TASK BRIEF:
Repeat the data word for word. Do not include the pictures.
-- Opening Marker --
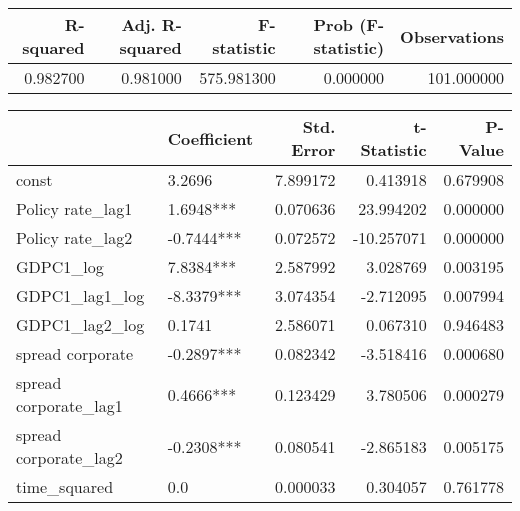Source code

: \begin{tabular}{rrrrr}
\toprule
\textbf{R-squared} & \textbf{Adj. R-squared} & \textbf{F-statistic} & \textbf{Prob (F-statistic)} & \textbf{Observations} \\
\midrule
0.982700 & 0.981000 & 575.981300 & 0.000000 & 101.000000 \\
\bottomrule
\end{tabular}

\begin{tabular}{llrrr}
\toprule
 & \textbf{Coefficient} & \textbf{Std. Error} & \textbf{t-Statistic} & \textbf{P-Value} \\
\midrule
const & 3.2696 & 7.899172 & 0.413918 & 0.679908 \\
Policy rate_lag1 & 1.6948*** & 0.070636 & 23.994202 & 0.000000 \\
Policy rate_lag2 & -0.7444*** & 0.072572 & -10.257071 & 0.000000 \\
GDPC1_log & 7.8384*** & 2.587992 & 3.028769 & 0.003195 \\
GDPC1_lag1_log & -8.3379*** & 3.074354 & -2.712095 & 0.007994 \\
GDPC1_lag2_log & 0.1741 & 2.586071 & 0.067310 & 0.946483 \\
spread corporate & -0.2897*** & 0.082342 & -3.518416 & 0.000680 \\
spread corporate_lag1 & 0.4666*** & 0.123429 & 3.780506 & 0.000279 \\
spread corporate_lag2 & -0.2308*** & 0.080541 & -2.865183 & 0.005175 \\
time_squared & 0.0 & 0.000033 & 0.304057 & 0.761778 \\
\bottomrule
\end{tabular}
-- Closing Marker --
ANSWER TO THE PROBLEM:
Source code

: \begin{tabular}{rrrrr}
\toprule
\textbf{R-squared} & \textbf{Adj. R-squared} & \textbf{F-statistic} & \textbf{Prob (F-statistic)} & \textbf{Observations} \\
\midrule
0.982700 & 0.981000 & 575.981300 & 0.000000 & 101.000000 \\
\bottomrule
\end{tabular}

\begin{tabular}{llrrr}
\toprule
 & \textbf{Coefficient} & \textbf{Std. Error} & \textbf{t-Statistic} & \textbf{P-Value} \\
\midrule
const & 3.2696 & 7.899172 & 0.413918 & 0.679908 \\
Policy rate_lag1 & 1.6948*** & 0.070636 & 23.994202 & 0.000000 \\
Policy rate_lag2 & -0.7444*** & 0.072572 & -10.257071 & 0.000000 \\
GDPC1_log & 7.8384*** & 2.587992 & 3.028769 & 0.003195 \\
GDPC1_lag1_log & -8.3379*** & 3.074354 & -2.712095 & 0.007994 \\
GDPC1_lag2_log & 0.1741 & 2.586071 & 0.067310 & 0.946483 \\
spread corporate & -0.2897*** & 0.082342 & -3.518416 & 0.000680 \\
spread corporate_lag1 & 0.4666*** & 0.123429 & 3.780506 & 0.000279 \\
spread corporate_lag2 & -0.2308*** & 0.080541 & -2.865183 & 0.005175 \\
time_squared & 0.0 & 0.000033 & 0.304057 & 0.761778 \\
\bottomrule
\end{tabular}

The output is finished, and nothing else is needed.